After encoding, the system optionally measures one or both stabilisers using
ancilla qubits. This is \emph{verification}: a check that the state is in the
code space before proceeding to the logical measurement.

\begin{definition}[Postselection]
\label{def:postselection}
Given $N$ total shots, let $A \subseteq \{1, \ldots, N\}$ be the set of shots
where all measured syndromes are $+1$ (no error detected). The
\emph{postselected ensemble} consists of only the shots in $A$. The
\emph{acceptance rate} is $|A|/N$.
\end{definition}

The system supports four postselection modes:
\begin{center}
\begin{tabular}{lp{8cm}}
\toprule
\textbf{Mode} & \textbf{Behaviour} \\
\midrule
\code{all\_measured} & Discard a shot if \emph{any} measured syndrome is $-1$ \\
\code{z\_only}       & Discard only if the $S_Z$ syndrome is $-1$ \\
\code{x\_only}       & Discard only if the $S_X$ syndrome is $-1$ \\
\code{none}          & Keep all shots regardless of syndrome \\
\bottomrule
\end{tabular}
\end{center}

\begin{intuition}
Postselection is a quality--throughput trade-off. Aggressive postselection
($\code{all\_measured}$) gives higher-quality surviving shots but discards
more data, lowering the acceptance rate. The optimiser's job is to find the
mode that maximises the product of quality and throughput under the prevailing
noise.
\end{intuition}

Two ancilla strategies exist:
\begin{itemize}
  \item \code{dedicated\_pair}: Each stabiliser gets its own ancilla qubit
    (two ancillas total for \code{both} verification). More gates, but no
    risk of mid-circuit reset errors.
  \item \code{reused\_single}: One ancilla, measured and reset between
    stabiliser checks.
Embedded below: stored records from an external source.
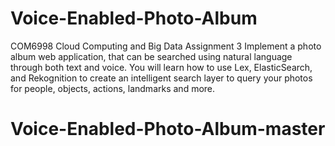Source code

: # Voice-Enabled-Photo-Album
COM6998 Cloud Computing and Big Data Assignment 3
Implement a photo album web application, that can be searched using natural language through both text and voice. You will learn how to use Lex, ElasticSearch, and Rekognition to create an intelligent search layer to query your photos for people, objects, actions, landmarks and more.
# Voice-Enabled-Photo-Album-master
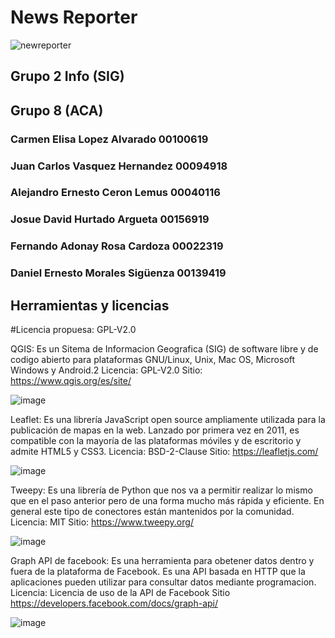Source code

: # News Reporter
![newreporter](https://github.com/carmen887/NewsReporter/assets/54786234/eb58e671-495b-4578-91ca-08a4c2c03f78)


## Grupo 2 Info (SIG) 
## Grupo 8 (ACA)
### Carmen Elisa Lopez Alvarado 00100619
### Juan Carlos Vasquez Hernandez 00094918
### Alejandro Ernesto Ceron Lemus	00040116
### Josue David Hurtado Argueta	00156919
### Fernando Adonay Rosa Cardoza	00022319
### Daniel Ernesto Morales Sigüenza	00139419

## Herramientas y licencias

#Licencia propuesa: GPL-V2.0

QGIS: Es un Sitema de Informacion Geografica (SIG) de software libre y de codigo abierto para plataformas GNU/Linux, Unix, Mac OS, Microsoft Windows y Android.2​
Licencia: GPL-V2.0
Sitio: https://www.qgis.org/es/site/

![image](https://github.com/carmen887/NewsReporter/assets/54786234/2019caaf-1414-4391-8baa-17b08d285f8a)

Leaflet: Es una librería JavaScript open source ampliamente utilizada para la publicación de mapas en la web. Lanzado por primera vez en 2011, es compatible con la mayoría de las plataformas móviles y de escritorio y admite HTML5 y CSS3.
Licencia: BSD-2-Clause
Sitio: https://leafletjs.com/

![image](https://github.com/carmen887/NewsReporter/assets/54786234/4545a193-a8b0-4c66-b2dc-721c956e68df)

Tweepy: Es una librería de Python que nos va a permitir realizar lo mismo que en el paso anterior pero de una forma mucho más rápida y eficiente. En general este tipo de conectores están mantenidos por la comunidad.
Licencia: MIT
Sitio: https://www.tweepy.org/

![image](https://github.com/carmen887/NewsReporter/assets/54786234/545c3917-6f37-4463-aa34-e88beeed57b9)

Graph API de facebook: Es una herramienta para obetener datos dentro y fuera de la plataforma de Facebook. Es una API basada en HTTP que la aplicaciones pueden utilizar para consultar datos mediante programacion.
Licencia: Licencia de uso de la API de Facebook
Sitio https://developers.facebook.com/docs/graph-api/

![image](https://github.com/carmen887/NewsReporter/assets/54786234/a2b419fb-36ab-46a0-ada7-8826c33a2776)


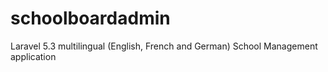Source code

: # schoolboardadmin
Laravel 5.3 multilingual (English, French and German) School Management application
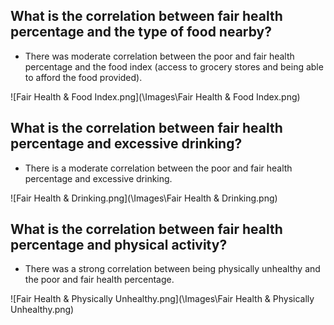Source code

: ## What is the correlation between fair health percentage and the type of food nearby?
  - There was moderate correlation between the poor and fair health percentage and the food index (access to grocery stores and being able to afford the food provided). 
  
 ![Fair Health & Food Index.png](\Images\Fair Health & Food Index.png)
 
## What is the correlation between fair health percentage and excessive drinking?
  - There is a moderate correlation between the poor and fair health percentage and excessive drinking.
  
  ![Fair Health & Drinking.png](\Images\Fair Health & Drinking.png)
 
## What is the correlation between fair health percentage and physical activity?
  - There was a strong correlation between being physically unhealthy and the poor and fair health percentage. 

![Fair Health & Physically Unhealthy.png](\Images\Fair Health & Physically Unhealthy.png)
Fewer qubits, but the reset introduces a potential
    error source.
\end{itemize}

% ── 2.5 Measurement protocol ──────────────────────────────────────────────
\subsection{Measurement Protocol and Observables}
\label{sec:observables}

After preparation and optional verification, the system constructs four
circuits that measure different observables on the same encoded state:

\begin{enumerate}
  \item \textbf{Acceptance circuit.} Measures all data qubits in the $Z$
    basis. No basis rotation before measurement. Used to compute the
    acceptance rate.

  \item \textbf{Logical $X$ circuit.} Applies $H$ to qubits $\{0, 2\}$
    (the support of $\bar{X}_1$) before measurement, effectively measuring
    in the $X$ basis on those qubits. The expectation value
    $\expect{\bar{X}_1}$ is computed from the parity of the postselected
    outcomes on the relevant qubits.

  \item \textbf{Logical $Y$ circuit.} Applies $S^\dagger$ then $H$ to qubit~0
    ($Y$-basis), $Z$-basis on qubit~1, and $H$ on qubit~2 ($X$-basis). This
    measures the three-body operator $Y_0 Z_1 X_2$, which is the logical $Y$
    on qubit~1 of the $[\![4,2,2]\!]$ code. The expectation
    $\expect{\bar{Y}_1}$ is extracted from the postselected parity.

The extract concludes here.